### Brief
Only the text belongs in the copy. Transcribe the data exactly and drop any pictures.

##### The data #####

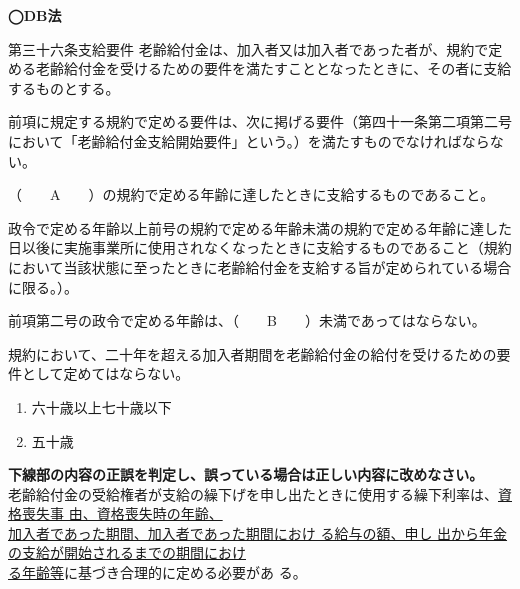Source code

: \begin{fillblank}[年金1 2020 問題1(1)A、年金1 2019 問題1(1)BC]
  \noindent \textbf{◯DB法}
  \begin{lawstructure}
    \begin{lawarticle}{第三十六条}{支給要件}
      老齢給付金は、加入者又は加入者であった者が、規約で定める老齢給付金を受けるための要件を満たすこととなったときに、その者に支給するものとする。

      前項に規定する規約で定める要件は、次に掲げる要件（第四十一条第二項第二号において「老齢給付金支給開始要件」という。）を満たすものでなければならない。

      （　　A　　）の規約で定める年齢に達したときに支給するものであること。
      
      政令で定める年齢以上前号の規約で定める年齢未満の規約で定める年齢に達した日以後に実施事業所に使用されなくなったときに支給するものであること（規約において当該状態に至ったときに老齢給付金を支給する旨が定められている場合に限る。）。
    
      前項第二号の政令で定める年齢は、（　　B　　）未満であってはならない。

      規約において、二十年を超える加入者期間を老齢給付金の給付を受けるための要件として定めてはならない。
    \end{lawarticle}
  \end{lawstructure}  
\end{fillblank}

\begin{answerbox}
  \begin{enumerate}[A:]
    \item 六十歳以上七十歳以下
    \item 五十歳
  \end{enumerate}
\end{answerbox}

\begin{truefalse}[年金1 2022 問題1(3)ア]
      \textbf{下線部の内容の正誤を判定し、誤っている場合は正しい内容に改めなさい。}
  \\

  老齢給付金の受給権者が支給の繰下げを申し出たときに使用する繰下利率は、\underline{資格喪失事
由、資格喪失時の年齢、}\\
\underline{加入者であった期間、加入者であった期間におけ
る給与の額、申し
出から年金の支給が開始されるまでの期間におけ}\\
\underline{る年齢等}に基づき合理的に定める必要があ
る。
\end{truefalse}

#####

### Exercise result
Source code

: \begin{fillblank}[年金1 2020 問題1(1)A、年金1 2019 問題1(1)BC]
  \noindent \textbf{◯DB法}
  \begin{lawstructure}
    \begin{lawarticle}{第三十六条}{支給要件}
      老齢給付金は、加入者又は加入者であった者が、規約で定める老齢給付金を受けるための要件を満たすこととなったときに、その者に支給するものとする。

      前項に規定する規約で定める要件は、次に掲げる要件（第四十一条第二項第二号において「老齢給付金支給開始要件」という。）を満たすものでなければならない。

      （　　A　　）の規約で定める年齢に達したときに支給するものであること。
      
      政令で定める年齢以上前号の規約で定める年齢未満の規約で定める年齢に達した日以後に実施事業所に使用されなくなったときに支給するものであること（規約において当該状態に至ったときに老齢給付金を支給する旨が定められている場合に限る。）。
    
      前項第二号の政令で定める年齢は、（　　B　　）未満であってはならない。

      規約において、二十年を超える加入者期間を老齢給付金の給付を受けるための要件として定めてはならない。
    \end{lawarticle}
  \end{lawstructure}  
\end{fillblank}

\begin{answerbox}
  \begin{enumerate}[A:]
    \item 六十歳以上七十歳以下
    \item 五十歳
  \end{enumerate}
\end{answerbox}

\begin{truefalse}[年金1 2022 問題1(3)ア]
      \textbf{下線部の内容の正誤を判定し、誤っている場合は正しい内容に改めなさい。}
  \\

  老齢給付金の受給権者が支給の繰下げを申し出たときに使用する繰下利率は、\underline{資格喪失事
由、資格喪失時の年齢、}\\
\underline{加入者であった期間、加入者であった期間におけ
る給与の額、申し
出から年金の支給が開始されるまでの期間におけ}\\
\underline{る年齢等}に基づき合理的に定める必要があ
る。
\end{truefalse}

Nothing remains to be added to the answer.